HON. MRS. McCARTHY: This decision was made because that's the quickest turnover that we have. The singles are the quickest in the under-eight-months group to get back into the job situation. The policy was decided a year ago in order to make accommodation for the families rather than those that are on longer than eight months; rather than those that are not the most mobile group, the ones that are more long-term. So that decision was made to accommodate the ones who stay with us longer and need more attention, as I had explained earlier.

Mr. Chairman, I wonder if I could just make an introduction while I'm on my feet. I'm really pleased to see that Nancy and Warren Hansen are visiting the House today. Their home is in the city of Vancouver. I'm very pleased to welcome them to the House.

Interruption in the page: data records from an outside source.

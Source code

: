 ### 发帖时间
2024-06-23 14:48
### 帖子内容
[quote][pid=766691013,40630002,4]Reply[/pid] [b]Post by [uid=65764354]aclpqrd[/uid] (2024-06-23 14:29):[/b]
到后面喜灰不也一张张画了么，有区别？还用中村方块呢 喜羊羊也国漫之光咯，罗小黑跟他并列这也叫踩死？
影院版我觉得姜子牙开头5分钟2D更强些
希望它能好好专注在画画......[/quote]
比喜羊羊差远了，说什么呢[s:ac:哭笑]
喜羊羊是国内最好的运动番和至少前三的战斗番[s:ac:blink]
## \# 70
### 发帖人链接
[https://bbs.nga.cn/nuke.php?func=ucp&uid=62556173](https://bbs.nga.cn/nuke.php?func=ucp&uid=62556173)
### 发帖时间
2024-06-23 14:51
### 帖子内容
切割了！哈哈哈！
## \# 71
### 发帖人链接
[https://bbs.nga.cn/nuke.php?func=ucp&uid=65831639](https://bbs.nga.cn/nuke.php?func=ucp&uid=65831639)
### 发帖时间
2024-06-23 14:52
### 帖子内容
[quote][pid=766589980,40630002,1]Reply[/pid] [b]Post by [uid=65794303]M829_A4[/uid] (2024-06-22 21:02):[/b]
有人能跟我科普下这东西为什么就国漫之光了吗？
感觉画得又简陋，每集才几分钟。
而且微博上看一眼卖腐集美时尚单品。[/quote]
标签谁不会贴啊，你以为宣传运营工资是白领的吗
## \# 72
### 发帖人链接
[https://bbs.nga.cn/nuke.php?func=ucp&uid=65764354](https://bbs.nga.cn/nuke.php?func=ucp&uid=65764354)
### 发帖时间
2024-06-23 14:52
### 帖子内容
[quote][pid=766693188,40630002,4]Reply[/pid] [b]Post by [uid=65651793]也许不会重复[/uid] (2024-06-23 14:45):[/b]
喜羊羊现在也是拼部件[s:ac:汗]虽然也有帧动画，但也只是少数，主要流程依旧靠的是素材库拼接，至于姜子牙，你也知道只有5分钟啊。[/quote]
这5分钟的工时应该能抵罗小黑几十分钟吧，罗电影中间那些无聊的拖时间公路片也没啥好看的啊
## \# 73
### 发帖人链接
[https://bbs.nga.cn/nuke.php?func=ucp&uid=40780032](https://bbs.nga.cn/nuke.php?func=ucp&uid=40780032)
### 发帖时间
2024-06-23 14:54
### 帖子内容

MR. GABELMANN: It now being five minutes, and I think sufficient time for the minister to have discovered the answer to my previous question, can she now tell us how many people in calendar 1984, fiscal 1983-84 or fiscal 1984-85 — I'm not fussy — were enrolled for whatever length of time on the IOP?

HON. MRS. McCARTHY: Mr. Chairman, my associate deputy minister, Ev Northup, whom I should have introduced — Mr. Noble, who was with me yesterday, is in Ottawa representing our ministry today — has told me that it would be approximate; he hasn't got the exact number with him. It's quite possible to get that for you. But it's approximately 15,000 or 16,000 people per year.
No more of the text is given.